> [TASK REQUIREMENTS]
Among the records, which lines include "compliant"? List them.
##### LISTED RECORDS #####
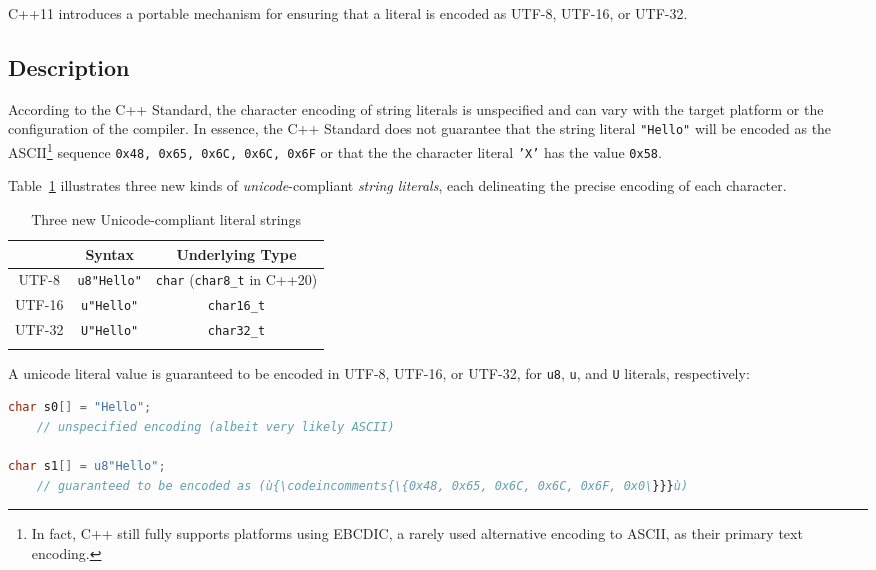 
C++11 introduces a portable mechanism for ensuring that a literal is
encoded as UTF-8, UTF-16, or UTF-32.

\subsection[Description]{Description}\label{description-unicodestring}

According to the C++ Standard, the character encoding of string literals
is unspecified and can vary with the target platform or the configuration of
the compiler. In essence, the C++ Standard does not guarantee that the
string literal \texttt{"Hello"} will be encoded as the
ASCII{\cprotect\footnote{In fact, C++ still fully supports platforms
  using EBCDIC, a rarely used alternative encoding to ASCII, as their primary text encoding.}} sequence
\texttt{{0x48,} \texttt{0x65,} \texttt{0x6C,} \texttt{0x6C,} \texttt{0x6F}}
or that the the character literal \texttt{'X'} has the value
\texttt{0x58}.

Table~\ref{unicodestring-table1} illustrates three new kinds of \emph{unicode}-compliant
\emph{string literals}, each delineating the precise encoding of each
character.
 \begin{table}[h!]
\begin{center}
\begin{threeparttable}
\caption{Three new Unicode-compliant literal strings}\label{unicodestring-table1}\vspace{1.5ex}
{\small \begin{tabular}{c|c|c}\thickhline
\rowcolor[gray]{.9}{\sffamily\bfseries Encoding} & {\sffamily\bfseries Syntax} & {\sffamily\bfseries Underlying Type}\\ \hline
UTF-8   &  \texttt{u8"Hello"} & \texttt{char} (\texttt{char8\_t} in C++20) \\ \hline
UTF-16 & \texttt{u"Hello"}  & \texttt{char16\_t} \\ \hline
UTF-32  & \texttt{U"Hello"} & \texttt{char32\_t}\\ \thickhline
\end{tabular}
} %
\end{threeparttable}
\end{center} 
\end{table} 

\noindent A unicode literal value is guaranteed to be encoded in UTF-8, UTF-16, or
UTF-32, for \texttt{u8}, \texttt{u}, and \texttt{U} literals,
respectively:

\begin{lstlisting}[language=C++]
char s0[] = "Hello";
    // unspecified encoding (albeit very likely ASCII)

char s1[] = u8"Hello";
    // guaranteed to be encoded as (ù{\codeincomments{\{0x48, 0x65, 0x6C, 0x6C, 0x6F, 0x0\}}}ù)
\end{lstlisting}
    
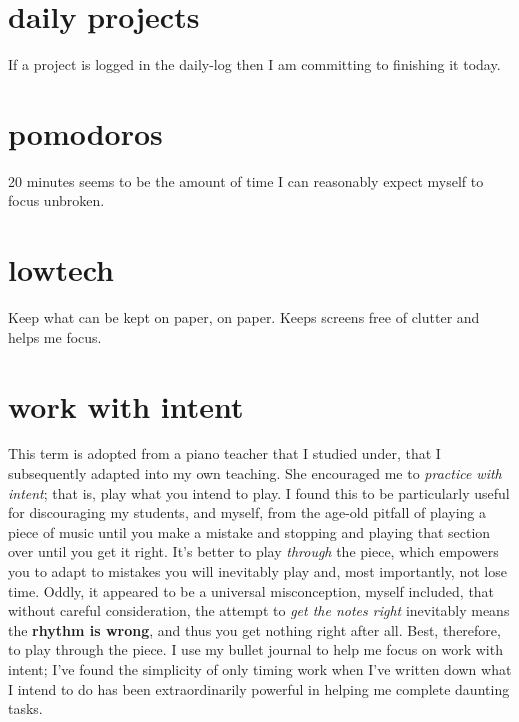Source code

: \documentclass[]{book}
\begin{document}
\hypertarget{daily-projects}{%
\section{daily projects}\label{daily-projects}}

If a project is logged in the \protect\hypertarget{daily-log}{}{daily-log} then I am committing to finishing it today.

\hypertarget{pomodoros}{%
\section{pomodoros}\label{pomodoros}}

20 minutes seems to be the amount of time I can reasonably expect myself to focus unbroken.

\hypertarget{lowtech}{%
\section{lowtech}\label{lowtech}}

Keep what can be kept on paper, on paper. Keeps screens free of clutter and helps me focus.

\hypertarget{work-with-intent}{%
\section{work with intent}\label{work-with-intent}}

This term is adopted from a piano teacher that I studied under, that I subsequently adapted into my own teaching. She encouraged me to \emph{practice with intent}; that is, play what you intend to play. I found this to be particularly useful for discouraging my students, and myself, from the age-old pitfall of playing a piece of music until you make a mistake and stopping and playing that section over until you get it right. It's better to play \emph{through} the piece, which empowers you to adapt to mistakes you will inevitably play and, most importantly, not lose time. Oddly, it appeared to be a universal misconception, myself included, that without careful consideration, the attempt to \emph{get the notes right} inevitably means the \textbf{rhythm is wrong}, and thus you get nothing right after all. Best, therefore, to play through the piece. I use my bullet journal to help me focus on work with intent; I've found the simplicity of only timing work when I've written down what I intend to do has been extraordinarily powerful in helping me complete daunting tasks.
\end{document}
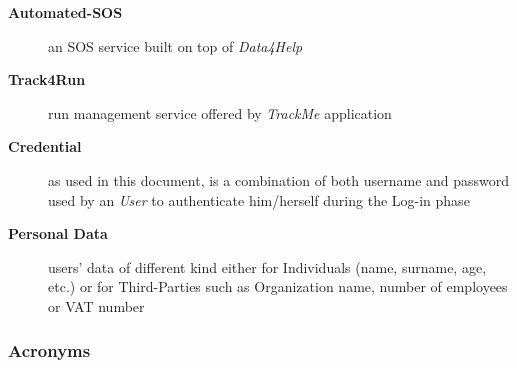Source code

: \documentclass[a4paper]{article}
\begin{document}
\begin{description}
                    \item[\textbf{Automated-SOS}] an SOS service built on top of \textit{Data4Help}
                    
                    \item[\textbf{Track4Run}] run management service offered by \textit{TrackMe} application
                    
                    \item[\textbf{Credential}] as used in this document, is a combination of both username and password used by an \textit{User} to authenticate him/herself during the Log-in phase
                    
                    \item[\textbf{Personal Data}] users' data of different kind either for Individuals (name, surname, age, etc.) or for Third-Parties such as Organization name, number of employees or VAT number
                \end{description}
            
            \subsubsection{Acronyms}
            \begin{acronym}
            \end{acronym}
            
\end{document}
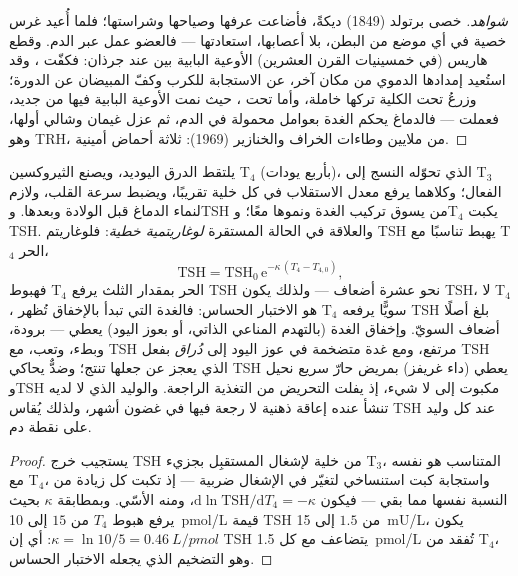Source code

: \begin{proof}[شواهد]
خصى برتولد (1849) ديكةً، فأضاعت عرفها وصياحها وشراستها؛
فلما أُعيد غرس خصية في أي موضع من البطن، بلا أعصابها،
استعادتها --- فالعضو عمل عبر الدم. وقطع هاريس (في خمسينيات
القرن العشرين) الأوعية البابية بين   عند
جرذان: فكفّت ، وقد استُعيد إمدادها الدموي من مكان
آخر، عن الاستجابة للكرب وكفّ المبيضان عن الدورة؛ وزرعُ
 تحت الكلية تركها خاملة، وأما تحت ، حيث نمت
الأوعية البابية فيها من جديد، فعملت --- فالدماغ يحكم الغدة
بعوامل محمولة في الدم، ثم عزل غيمان وشالي أولها، وهو TRH،
من ملايين وطاءات الخراف والخنازير (1969): ثلاثة أحماض
أمينية.
\end{proof}

\begin{proposition}\label{prop:b3:endocrinology:thyroid}
يلتقط الدرق اليوديد، ويصنع الثيروكسين T$_{4}$ (بأربع
يودات)، الذي تحوّله النسج إلى T$_{3}$ الفعال؛ وكلاهما يرفع
معدل الاستقلاب في كل خلية تقريبًا، ويضبط سرعة القلب، ولازم
لنماء الدماغ قبل الولادة وبعدها. وTSH من  يسوق تركيب
الغدة ونموها معًا؛ وT$_{4}$ يكبت TSH. والعلاقة في الحالة
المستقرة \emph{لوغاريتمية خطية}: فلوغاريتم TSH يهبط تناسبًا
مع T$_{4}$ الحر،
\[
\text{TSH} = \text{TSH}_{0}\,\mathrm{e}^{-\kappa\,(T_{4} - T_{4,0})},
\]
فهبوط T$_{4}$ الحر بمقدار الثلث يرفع TSH نحو عشرة أضعاف ---
ولذلك يكون TSH، لا T$_{4}$، هو الاختبار الحساس: فالغدة التي
تبدأ بالإخفاق تُظهر T$_{4}$ سويًّا يرفعه TSH بلغ أصلًا أضعاف
السويّ. وإخفاق الغدة (بالتهدم المناعي الذاتي، أو بعوز اليود)
يعطي \emph{} --- برودة، وبطء، وتعب، مع TSH مرتفع،
ومع غدة متضخمة في عوز اليود إلى \emph{دُراق} بفعل TSH الذي
يعجز عن جعلها تنتج؛ وضدٌّ يحاكي TSH يعطي \emph{}
(داء غريفز) بمريض حارّ سريع نحيل وTSH مكبوت إلى لا شيء، إذ
يفلت التحريض من التغذية الراجعة. والوليد الذي لا 
لديه تنشأ عنده إعاقة ذهنية لا رجعة فيها في غضون أشهر، ولذلك
يُقاس TSH عند كل وليد على نقطة دم.
\end{proposition}
\begin{proof}
يستجيب خرج TSH من خلية  لإشغال المستقبِل بجزيء T$_{3}$،
المتناسب هو نفسه مع T$_{4}$، واستجابة كبت استنساخي لتغيّر في
الإشغال ضربية --- إذ تكبت كل زيادة من  النسبة نفسها
مما بقي --- فيكون $\mathrm{d}\ln\text{TSH}/\mathrm{d}T_{4} = -\kappa$،
ومنه الأسّي. وبمطابقة $\kappa$ بحيث يرفع هبوط $T_{4}$ من
$15$ إلى \qty{10}{pmol/L} قيمة TSH من $1.5$ إلى \qty{15}{mU/L}،
يكون $\kappa = \ln 10/5 = \qty{0.46}{L/pmol}$: أي إن TSH يتضاعف
مع كل \qty{1.5}{pmol/L} تُفقد من T$_{4}$، وهو التضخيم الذي
يجعله الاختبار الحساس.
\end{proof}

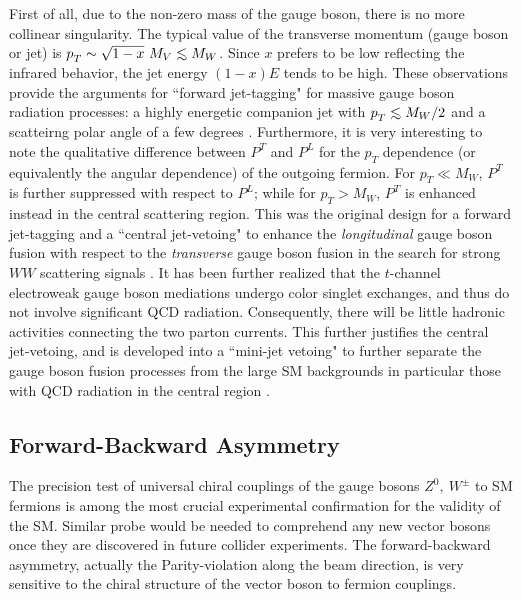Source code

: \documentclass[12pt,prd,aps,floats,preprintnumbers,preprint,superscriptaddress,floatfix,nofootinbib]{revtex4}
\def\lsim{\mathrel{\raise.3ex\hbox{$<$\kern-.75em\lower1ex\hbox{$\sim$}}}}
\def\pt{p_T^{}}
\begin{document}
First of all, 
due to the non-zero mass of the gauge boson, there is no more collinear
singularity. The typical value of the transverse momentum 
 (gauge boson or jet)  is $\pt \sim \sqrt{1-x}\ M_V \lsim M_W$. 
Since $x$ prefers to be low reflecting the infrared behavior, 
the jet energy $(1-x)E$ tends to be high.
These observations provide the arguments for ``forward jet-tagging" 
for massive gauge boson radiation processes: a highly energetic 
companion  jet with $\pt \lsim M_W/2$ and a scatteirng polar angle of a few 
degrees \cite{jettag}.  Furthermore, it  is very interesting to note 
the qualitative difference between  $P^T$ and $P^L$ for the $\pt$ dependence
(or equivalently the angular dependence) of the outgoing fermion.
For $\pt \ll M_W$, $P^T$ is further suppressed with respect to $P^L$;
while for $\pt > M_W$, $P^T$ is enhanced instead in the central scattering
region. This was the
original design for a forward jet-tagging and a 
``central jet-vetoing"  \cite{tagveto} to enhance the 
{\it longitudinal} gauge boson
fusion with respect to the {\it transverse} gauge boson fusion in the search
for strong $WW$ scattering signals \cite{baggeretal}. 
It has been further realized that the $t$-channel electroweak 
gauge boson  mediations
undergo color singlet exchanges, and thus do not involve significant QCD 
radiation. Consequently, there will be little hadronic activities connecting
the two parton currents. This further justifies the central jet-vetoing, and 
is developed into a ``mini-jet vetoing" to further
separate the gauge boson fusion processes from the large SM backgrounds
in particular those with QCD radiation in the central region \cite{dieter}.


\subsection{Forward-Backward Asymmetry}
The precision test  of universal chiral couplings of 
the gauge bosons  $Z^0,\ W^\pm$ to SM fermions is among the most
 crucial experimental confirmation for the validity of the SM.
Similar probe would be needed to comprehend any new vector bosons 
once they are discovered in future collider experiments.
The forward-backward asymmetry, actually the Parity-violation along the
beam direction, is very sensitive to the chiral structure of the vector boson 
to fermion couplings. 
\end{document}
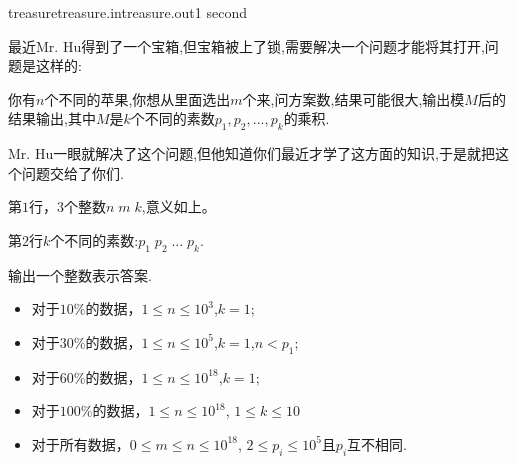 \documentclass[11pt,a4paper,oneside]{article}
\begin{document}
\begin{problem}{treasure}{treasure.in}{treasure.out}{1 second} 

	最近Mr. Hu得到了一个宝箱,但宝箱被上了锁,需要解决一个问题才能将其打开,问题是这样的:
	
	你有$n$个不同的苹果,你想从里面选出$m$个来,问方案数,结果可能很大,输出模$M$后的结果输出,其中$M$是$k$个不同的素数$p_1,p_2,...,p_k$的乘积.
	
	Mr. Hu一眼就解决了这个问题,但他知道你们最近才学了这方面的知识,于是就把这个问题交给了你们.
	

    \InputFile

    第$1$行，$3$个整数$n \; m \; k$,意义如上。
    
    第$2$行$k$个不同的素数:$p_1 \; p_2 \; ... \; p_k$.
   
    \OutputFile

	   输出一个整数表示答案.

    \Example

    \begin{example}
    \end{example}

    \Note
    
    \begin{itemize}
		\item 对于$10\%$的数据，$1 \leq n \leq 10^3$,$ k = 1 $;
        \item 对于$30\%$的数据，$1 \leq n \leq 10^5$,$ k = 1 $,$n < p_1$;
        \item 对于$60\%$的数据，$1 \leq n \leq 10^{18}$,$ k = 1 $; 
        \item 对于$100\%$的数据，$1 \leq n \leq 10^{18} $, $1 \leq k \leq 10 $
        \item 对于所有数据，$0 \leq m \leq n \leq 10^{18}$, $2 \leq p_i \leq 10^5$且$p_i$互不相同.
    \end{itemize}

\end{problem}
\end{document}
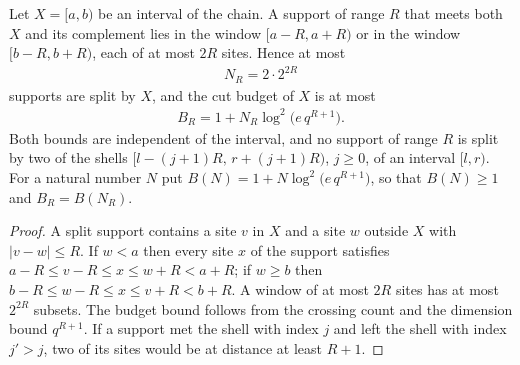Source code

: \begin{lemma}
    \label{lem:chain_crossing_count}
    \leanok
    Let $X=[a,b)$ be an interval of the chain. A support of range $R$ that
    meets both $X$ and its complement lies in the window $[a-R,a+R)$ or in the
    window $[b-R,b+R)$, each of at most $2R$ sites. Hence at most
    \begin{align}
        N_R=2\cdot2^{2R}
    \end{align}
    supports are split by $X$, and the cut budget of $X$ is at most
    \begin{align}
        B_R=1+N_R\log^2\bigl(e\,q^{R+1}\bigr).
    \end{align}
    Both bounds are independent of the interval, and no support of range $R$
    is split by two of the shells $[l-(j+1)R,\,r+(j+1)R)$, $j\ge0$, of an
    interval $[l,r)$. For a natural number $N$ put
    $B(N)=1+N\log^2\bigl(e\,q^{R+1}\bigr)$, so that $B(N)\ge1$ and
    $B_R=B(N_R)$.
    
\end{lemma}
\begin{proof}
    \leanok
    A split support contains a site $v$ in $X$ and a site $w$ outside $X$
    with $|v-w|\le R$. If $w<a$ then every site $x$ of the support satisfies
    $a-R\le v-R\le x\le w+R<a+R$; if $w\ge b$ then $b-R\le w-R\le x\le v+R<b+R$.
    A window of at most $2R$ sites has at most $2^{2R}$ subsets. The budget
    bound follows from the crossing count and the dimension bound $q^{R+1}$. If
    a support met the shell with index $j$ and left the shell with index
    $j'>j$, two of its sites would be at distance at least $R+1$.
\end{proof}

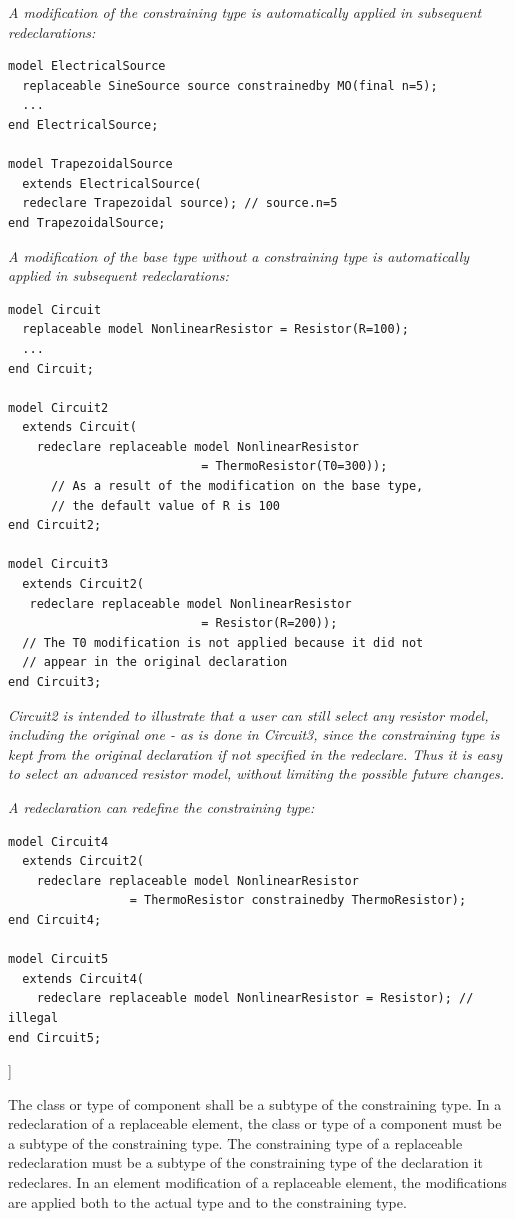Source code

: \documentclass[10pt,a4paper]{report}
\begin{document}
\emph{A modification of the constraining type is automatically applied
in subsequent redeclarations:}
\begin{lstlisting}[language=modelica]
model ElectricalSource
  replaceable SineSource source constrainedby MO(final n=5);
  ...
end ElectricalSource;

model TrapezoidalSource
  extends ElectricalSource(
  redeclare Trapezoidal source); // source.n=5
end TrapezoidalSource;
\end{lstlisting}

\emph{A modification of the base type without a constraining type is
automatically applied in subsequent redeclarations:}
\begin{lstlisting}[language=modelica]
model Circuit
  replaceable model NonlinearResistor = Resistor(R=100);
  ...
end Circuit;

model Circuit2
  extends Circuit(
    redeclare replaceable model NonlinearResistor
                           = ThermoResistor(T0=300));
      // As a result of the modification on the base type,
      // the default value of R is 100
end Circuit2;

model Circuit3
  extends Circuit2(
   redeclare replaceable model NonlinearResistor
                           = Resistor(R=200));
  // The T0 modification is not applied because it did not
  // appear in the original declaration
end Circuit3;
\end{lstlisting}

\emph{Circuit2 is intended to illustrate that a user can still select
any resistor model, including the original one - as is done in Circuit3,
since the constraining type is kept from the original declaration if not
specified in the redeclare. Thus it is easy to select an advanced
resistor model, without limiting the possible future changes. }

\emph{A redeclaration can redefine the constraining type:}
\begin{lstlisting}[language=modelica]
model Circuit4
  extends Circuit2(
    redeclare replaceable model NonlinearResistor
                 = ThermoResistor constrainedby ThermoResistor);
end Circuit4;

model Circuit5
  extends Circuit4(
    redeclare replaceable model NonlinearResistor = Resistor); // illegal
end Circuit5;
\end{lstlisting}

{]}

The class or type of component shall be a subtype of the constraining
type. In a redeclaration of a replaceable element, the class or type of
a component must be a subtype of the constraining type. The constraining
type of a replaceable redeclaration must be a subtype of the
constraining type of the declaration it redeclares. In an element
modification of a replaceable element, the modifications are applied
both to the actual type and to the constraining type.
\end{document}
#####
> [ANSWER FOR THE TASK]
Table~\ref{unicodestring-table1} illustrates three new kinds of \emph{unicode}-compliant
\caption{Three new Unicode-compliant literal strings}\label{unicodestring-table1}\vspace{1.5ex}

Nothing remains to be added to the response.